WHAT IS NEEDED => Report only the number of lines in this material that include "Swagger".
* * * *
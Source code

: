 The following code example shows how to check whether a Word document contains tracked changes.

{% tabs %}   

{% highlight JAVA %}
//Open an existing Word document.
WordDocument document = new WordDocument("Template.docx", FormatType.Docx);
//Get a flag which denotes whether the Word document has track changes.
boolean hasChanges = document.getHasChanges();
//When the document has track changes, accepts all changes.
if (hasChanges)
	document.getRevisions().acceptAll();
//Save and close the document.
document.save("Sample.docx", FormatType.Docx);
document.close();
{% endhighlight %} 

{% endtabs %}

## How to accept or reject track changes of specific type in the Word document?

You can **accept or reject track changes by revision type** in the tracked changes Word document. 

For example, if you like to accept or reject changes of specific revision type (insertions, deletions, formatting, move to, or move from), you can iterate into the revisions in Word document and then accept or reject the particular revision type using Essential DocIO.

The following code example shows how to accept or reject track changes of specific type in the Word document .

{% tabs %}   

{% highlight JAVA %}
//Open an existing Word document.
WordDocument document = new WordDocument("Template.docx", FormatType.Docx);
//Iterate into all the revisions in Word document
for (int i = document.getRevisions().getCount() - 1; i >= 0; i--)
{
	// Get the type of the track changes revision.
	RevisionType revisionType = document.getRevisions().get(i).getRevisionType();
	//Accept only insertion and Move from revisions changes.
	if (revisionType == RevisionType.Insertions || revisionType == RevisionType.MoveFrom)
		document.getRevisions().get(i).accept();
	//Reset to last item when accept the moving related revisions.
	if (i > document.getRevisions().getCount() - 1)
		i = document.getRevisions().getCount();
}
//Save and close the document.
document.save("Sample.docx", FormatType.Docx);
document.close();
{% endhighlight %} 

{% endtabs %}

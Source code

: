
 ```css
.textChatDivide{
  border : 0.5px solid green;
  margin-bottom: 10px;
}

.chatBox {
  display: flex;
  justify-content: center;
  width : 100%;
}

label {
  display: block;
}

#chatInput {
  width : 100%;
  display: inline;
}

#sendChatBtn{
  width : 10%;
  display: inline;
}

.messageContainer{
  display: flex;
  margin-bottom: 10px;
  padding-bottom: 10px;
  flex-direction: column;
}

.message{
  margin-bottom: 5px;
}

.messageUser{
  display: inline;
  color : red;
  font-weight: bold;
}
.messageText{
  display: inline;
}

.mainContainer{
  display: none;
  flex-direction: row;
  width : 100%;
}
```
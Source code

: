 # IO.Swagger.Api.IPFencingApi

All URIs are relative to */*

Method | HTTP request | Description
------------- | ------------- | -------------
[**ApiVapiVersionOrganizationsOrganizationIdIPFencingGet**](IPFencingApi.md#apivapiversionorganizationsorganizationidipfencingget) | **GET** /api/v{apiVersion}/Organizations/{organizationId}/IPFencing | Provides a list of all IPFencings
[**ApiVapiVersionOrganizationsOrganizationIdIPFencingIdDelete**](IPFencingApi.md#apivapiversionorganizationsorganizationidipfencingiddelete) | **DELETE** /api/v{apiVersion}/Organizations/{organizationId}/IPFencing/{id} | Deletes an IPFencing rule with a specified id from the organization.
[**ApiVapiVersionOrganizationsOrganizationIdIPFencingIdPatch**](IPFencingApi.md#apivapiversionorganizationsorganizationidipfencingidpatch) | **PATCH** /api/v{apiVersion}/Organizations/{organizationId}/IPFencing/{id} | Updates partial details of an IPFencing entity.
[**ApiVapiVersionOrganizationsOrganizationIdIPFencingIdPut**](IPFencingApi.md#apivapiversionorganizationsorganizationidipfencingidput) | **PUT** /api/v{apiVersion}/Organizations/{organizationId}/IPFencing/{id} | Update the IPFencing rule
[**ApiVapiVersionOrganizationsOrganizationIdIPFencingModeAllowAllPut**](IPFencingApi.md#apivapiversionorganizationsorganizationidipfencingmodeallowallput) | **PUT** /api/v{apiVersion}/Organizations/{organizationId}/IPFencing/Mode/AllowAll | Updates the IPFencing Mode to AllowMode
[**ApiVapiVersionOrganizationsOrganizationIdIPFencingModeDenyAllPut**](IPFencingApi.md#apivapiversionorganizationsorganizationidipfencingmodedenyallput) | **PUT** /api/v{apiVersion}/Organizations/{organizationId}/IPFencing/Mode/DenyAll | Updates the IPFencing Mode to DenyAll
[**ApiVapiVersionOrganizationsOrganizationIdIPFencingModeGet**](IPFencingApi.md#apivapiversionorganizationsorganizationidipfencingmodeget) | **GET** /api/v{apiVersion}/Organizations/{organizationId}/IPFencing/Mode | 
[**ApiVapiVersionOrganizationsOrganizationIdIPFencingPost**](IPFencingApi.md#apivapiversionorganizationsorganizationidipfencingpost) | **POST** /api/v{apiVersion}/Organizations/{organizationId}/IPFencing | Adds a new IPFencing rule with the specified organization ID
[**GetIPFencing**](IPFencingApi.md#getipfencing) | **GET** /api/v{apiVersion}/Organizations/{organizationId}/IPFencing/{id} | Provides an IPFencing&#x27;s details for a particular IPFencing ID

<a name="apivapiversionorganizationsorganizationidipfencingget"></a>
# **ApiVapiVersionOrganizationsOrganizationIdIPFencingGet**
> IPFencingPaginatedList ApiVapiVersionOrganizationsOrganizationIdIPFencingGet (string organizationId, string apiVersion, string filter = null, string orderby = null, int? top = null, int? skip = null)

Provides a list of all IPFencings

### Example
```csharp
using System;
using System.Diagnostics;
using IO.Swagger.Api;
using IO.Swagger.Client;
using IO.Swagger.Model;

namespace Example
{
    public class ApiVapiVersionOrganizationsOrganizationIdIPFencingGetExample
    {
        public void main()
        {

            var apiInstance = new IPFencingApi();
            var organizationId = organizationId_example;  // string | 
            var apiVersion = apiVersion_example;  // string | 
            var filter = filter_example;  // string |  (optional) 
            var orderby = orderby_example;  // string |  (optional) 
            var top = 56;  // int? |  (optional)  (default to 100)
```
* * * *
EXERCISE ANSWER => 4